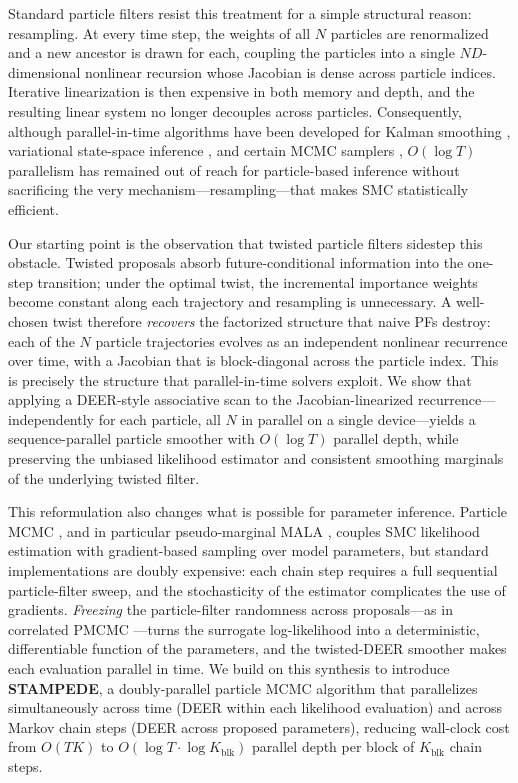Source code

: \documentclass{article}
\begin{document}
Standard particle filters resist this treatment for a simple structural reason: resampling. At every time step, the weights of all $N$ particles are renormalized and a new ancestor is drawn for each, coupling the particles into a single $ND$-dimensional nonlinear recursion whose Jacobian is dense across particle indices. Iterative linearization is then expensive in both memory and depth, and the resulting linear system no longer decouples across particles. Consequently, although parallel-in-time algorithms have been developed for Kalman smoothing \citep{sarkka2021temporal}, variational state-space inference \citep{hassan2022parallel}, and certain MCMC samplers \citep{gonzalez2024towards}, $O(\log T)$ parallelism has remained out of reach for particle-based inference without sacrificing the very mechanism---resampling---that makes SMC statistically efficient.

Our starting point is the observation that twisted particle filters \citep{whiteley2014twisted,guarniero2017iterated,heng2020controlled} sidestep this obstacle. Twisted proposals absorb future-conditional information into the one-step transition; under the optimal twist, the incremental importance weights become constant along each trajectory and resampling is unnecessary. A well-chosen twist therefore \emph{recovers} the factorized structure that naive PFs destroy: each of the $N$ particle trajectories evolves as an independent nonlinear recurrence over time, with a Jacobian that is block-diagonal across the particle index. This is precisely the structure that parallel-in-time solvers exploit. We show that applying a DEER-style associative scan to the Jacobian-linearized recurrence---independently for each particle, all $N$ in parallel on a single device---yields a sequence-parallel particle smoother with $O(\log T)$ parallel depth, while preserving the unbiased likelihood estimator and consistent smoothing marginals of the underlying twisted filter.

This reformulation also changes what is possible for parameter inference. Particle MCMC \citep{andrieu2010particle}, and in particular pseudo-marginal MALA \citep{nemeth2016particle}, couples SMC likelihood estimation with gradient-based sampling over model parameters, but standard implementations are doubly expensive: each chain step requires a full sequential particle-filter sweep, and the stochasticity of the estimator complicates the use of gradients. \emph{Freezing} the particle-filter randomness across proposals---as in correlated PMCMC \citep{deligiannidis2018correlated}---turns the surrogate log-likelihood into a deterministic, differentiable function of the parameters, and the twisted-DEER smoother makes each evaluation parallel in time. We build on this synthesis to introduce \textbf{STAMPEDE}, a doubly-parallel particle MCMC algorithm that parallelizes simultaneously across time (DEER within each likelihood evaluation) and across Markov chain steps (DEER across proposed parameters), reducing wall-clock cost from $O(TK)$ to $O(\log T \cdot \log K_{\mathrm{blk}})$ parallel depth per block of $K_{\mathrm{blk}}$ chain steps.
\end{document}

● Problem details: Only the pictures are to be dropped; all other material above must be repeated exactly.

● Answer area:
Source code

: \documentclass{article}
\begin{document}
Standard particle filters resist this treatment for a simple structural reason: resampling. At every time step, the weights of all $N$ particles are renormalized and a new ancestor is drawn for each, coupling the particles into a single $ND$-dimensional nonlinear recursion whose Jacobian is dense across particle indices. Iterative linearization is then expensive in both memory and depth, and the resulting linear system no longer decouples across particles. Consequently, although parallel-in-time algorithms have been developed for Kalman smoothing \citep{sarkka2021temporal}, variational state-space inference \citep{hassan2022parallel}, and certain MCMC samplers \citep{gonzalez2024towards}, $O(\log T)$ parallelism has remained out of reach for particle-based inference without sacrificing the very mechanism---resampling---that makes SMC statistically efficient.

Our starting point is the observation that twisted particle filters \citep{whiteley2014twisted,guarniero2017iterated,heng2020controlled} sidestep this obstacle. Twisted proposals absorb future-conditional information into the one-step transition; under the optimal twist, the incremental importance weights become constant along each trajectory and resampling is unnecessary. A well-chosen twist therefore \emph{recovers} the factorized structure that naive PFs destroy: each of the $N$ particle trajectories evolves as an independent nonlinear recurrence over time, with a Jacobian that is block-diagonal across the particle index. This is precisely the structure that parallel-in-time solvers exploit. We show that applying a DEER-style associative scan to the Jacobian-linearized recurrence---independently for each particle, all $N$ in parallel on a single device---yields a sequence-parallel particle smoother with $O(\log T)$ parallel depth, while preserving the unbiased likelihood estimator and consistent smoothing marginals of the underlying twisted filter.

This reformulation also changes what is possible for parameter inference. Particle MCMC \citep{andrieu2010particle}, and in particular pseudo-marginal MALA \citep{nemeth2016particle}, couples SMC likelihood estimation with gradient-based sampling over model parameters, but standard implementations are doubly expensive: each chain step requires a full sequential particle-filter sweep, and the stochasticity of the estimator complicates the use of gradients. \emph{Freezing} the particle-filter randomness across proposals---as in correlated PMCMC \citep{deligiannidis2018correlated}---turns the surrogate log-likelihood into a deterministic, differentiable function of the parameters, and the twisted-DEER smoother makes each evaluation parallel in time. We build on this synthesis to introduce \textbf{STAMPEDE}, a doubly-parallel particle MCMC algorithm that parallelizes simultaneously across time (DEER within each likelihood evaluation) and across Markov chain steps (DEER across proposed parameters), reducing wall-clock cost from $O(TK)$ to $O(\log T \cdot \log K_{\mathrm{blk}})$ parallel depth per block of $K_{\mathrm{blk}}$ chain steps.
\end{document}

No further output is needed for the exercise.